Our food system is really bad. It affects who we are, our energy, our way of thinking. It has a lot to do with depression. My mission is to make our food known, and at the same time make it visible to our community, using indigenous knowledge and expertise to transform the food system. And also to cultivate and maintain ties with indigenous farmers.
The best thing about being a Native American chef is the community and who you work with… When I started out as a caterer, sometimes I only had one restaurant job a month. I’ve been to many food sovereignty summits and supported many Native American organizations. These are the people who created Wahpepah’s Kitchen.
I wouldn’t do what I do without my community, here in Oakland but also across the country. And to be in solidarity and to be with Indigenous-led people, and to make a difference in the lives of every child and every Elder. Everyone can make a difference in our food system.
You use ingredients like amaranth, purple corn, and Oklahoma red hominy. Where do you find them?
I have been very fortunate to work with Native American food producers. We smoked cedar salt made for us by Sakari Farms in Oregon. Maple sugar comes from Michigan. Blue Corn comes from the Ute Nation in Colorado. Chocolate comes from Belize. Wild peppermint from South Dakota, smoked salmon from the Lummi Nation in Seattle. A member of the Fresno Mono Nation makes acorn flour and delivers it every two weeks. When someone comes to me from another state, they bring corn or wild rice. Deep Medicine Circle [a non-profit farm and Indigenous food collective] grow our green vegetables.

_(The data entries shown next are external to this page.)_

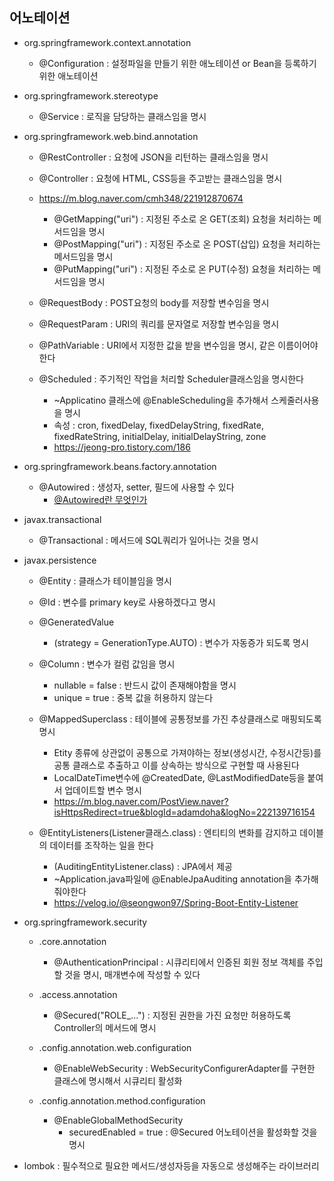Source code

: ## 어노테이션
- org.springframework.context.annotation
	- @Configuration : 설정파일을 만들기 위한 애노테이션 or Bean을 등록하기 위한 애노테이션


- org.springframework.stereotype
	- @Service : 로직을 담당하는 클래스임을 명시

- org.springframework.web.bind.annotation
	- @RestController : 요청에 JSON을 리턴하는 클래스임을 명시
	- @Controller : 요청에 HTML, CSS등을 주고받는 클래스임을 명시
	- https://m.blog.naver.com/cmh348/221912870674
		- @GetMapping("uri") : 지정된 주소로 온 GET(조회) 요청을 처리하는 메서드임을 명시
		- @PostMapping("uri") : 지정된 주소로 온 POST(삽입) 요청을 처리하는 메서드임을 명시
		- @PutMapping("uri") : 지정된 주소로 온 PUT(수정) 요청을 처리하는 메서드임을 명시

	- @RequestBody : POST요청의 body를 저장할 변수임을 명시
	- @RequestParam : URI의 쿼리를 문자열로 저장할 변수임을 명시
	- @PathVariable : URI에서 지정한 값을 받을 변수임을 명시, 같은 이름이어야 한다
	- @Scheduled : 주기적인 작업을 처리할 Scheduler클래스임을 명시한다
		- ~Applicatino 클래스에 @EnableScheduling을 추가해서 스케줄러사용을 명시
		- 속성 : cron, fixedDelay, fixedDelayString, fixedRate, fixedRateString, initialDelay, initialDelayString, zone
		- https://jeong-pro.tistory.com/186
	
- org.springframework.beans.factory.annotation
	- @Autowired : 생성자, setter, 필드에 사용할 수 있다
		- [@Autowired란 무엇인가](https://devlog-wjdrbs96.tistory.com/166)

- javax.transactional
	- @Transactional : 메서드에 SQL쿼리가 일어나는 것을 명시

- javax.persistence
	- @Entity : 클래스가 테이블임을 명시
	- @Id : 변수를 primary key로 사용하겠다고 명시
	- @GeneratedValue
		- (strategy = GenerationType.AUTO) : 변수가 자동증가 되도록 명시
	
	- @Column : 변수가 컬럼 값임을 명시
		- nullable = false : 반드시 값이 존재해야함을 명시
		- unique = true : 중복 값을 허용하지 않는다
	
	- @MappedSuperclass : 테이블에 공통정보를 가진 추상클래스로 매핑되도록 명시
		- Etity 종류에 상관없이 공통으로 가져야하는 정보(생성시간, 수정시간등)를 공통 클래스로 추출하고 이를 상속하는 방식으로 구현할 때 사용된다
		- LocalDateTime변수에 @CreatedDate, @LastModifiedDate등을 붙여서 업데이트할 변수 명시
		- https://m.blog.naver.com/PostView.naver?isHttpsRedirect=true&blogId=adamdoha&logNo=222139716154

	- @EntityListeners(Listener클래스.class) : 엔티티의 변화를 감지하고 데이블의 데이터를 조작하는 일을 한다
		- (AuditingEntityListener.class) : JPA에서 제공
		-  ~Application.java파일에 @EnableJpaAuditing annotation을 추가해줘야한다
		- https://velog.io/@seongwon97/Spring-Boot-Entity-Listener

- org.springframework.security
	- .core.annotation
		- @AuthenticationPrincipal : 시큐리티에서 인증된 회원 정보 객체를 주입할 것을 명시, 매개변수에 작성할 수 있다

	- .access.annotation
		- @Secured("ROLE_...") : 지정된 권한을 가진 요청만 허용하도록 Controller의 메서드에 명시

	- .config.annotation.web.configuration
		- @EnableWebSecurity : WebSecurityConfigurerAdapter를 구현한 클래스에 명시해서 시큐리티 활성화
	
	- .config.annotation.method.configuration
		- @EnableGlobalMethodSecurity  
			- securedEnabled = true : @Secured 어노테이션을 활성화할 것을 명시

- lombok : 필수적으로 필요한 메서드/생성자등을 자동으로 생성해주는 라이브러리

Everything you see on the menu comes from a Native American or Indigenous producer. Anyone who comes into my life and can offer some positivity…I know it will transfer to us and the people who eat our food.
How did you design your healing menu?
We come from a gluten-free diet. When people ask what is gluten free [on the menu], I say everything except blue cornbread. If you want to treat yourself, treat yourself, and blue corn contains lots of good iron. And I like to offer a lot of teas, different berry teas and mint teas. You have wild mint, peppermint, and yerba buena. Teas heal, they comfort.
Who taught you to cook and what are your earliest culinary memories?
My grandmother Cecile. My grandparents are from Oklahoma, and I used to come and go from Oakland in the summer. I come from a cooking family and have always been fascinated to be in the kitchen with my grandmother and aunt. I always asked my grandmother, “Where did you learn that? and she always told me.
One of the first things I made was dried corn. My aunt had a farm, pigs and all that stuff. I was seven years old and we went to collect the maize during the harvest, cut the maize and put it on the mosquito nets. That’s how we used to dry it in Oklahoma, because it’s so hot, and it dries for three or four days, and then we make it for soups. It was one of the first things I did and one of the things I almost always copy from there.
Growing up in the Midwest, we did a unit on local Native American nations, but that probably wasn’t accurate at all. Do people have a lot of misconceptions about Native American foods?
We haven’t talked about fried bread – a lot of people think that’s what [all Native Americans] made. It’s not true. And I always knew that, just because of the different foods we had. [Fry bread] looks more like pow wow food. It was something that was given to Native Americans on the reservation when they first moved there, probably in the 1800s. To this day we eat it when I go back to Oklahoma, but I eat it as a party, not like an everyday meal.
There’s a lot of talk today about food sovereignty with people of color, especially African Americans, but it was an issue for Native Americans first. How has being uprooted from your land and traditional eating habits affected people’s health?
It was almost [devastating] health. Can you imagine being expelled from your homeland? I can only come from my own experience, but my family has been affected by diabetes and loss of limbs, heart disease, cancer and things like that.
Me and my sister were a year apart. And she died of cancer, leaving behind seven children. Does that make you think that if we ate better, could we have done more to prevent this? It makes me want to work harder.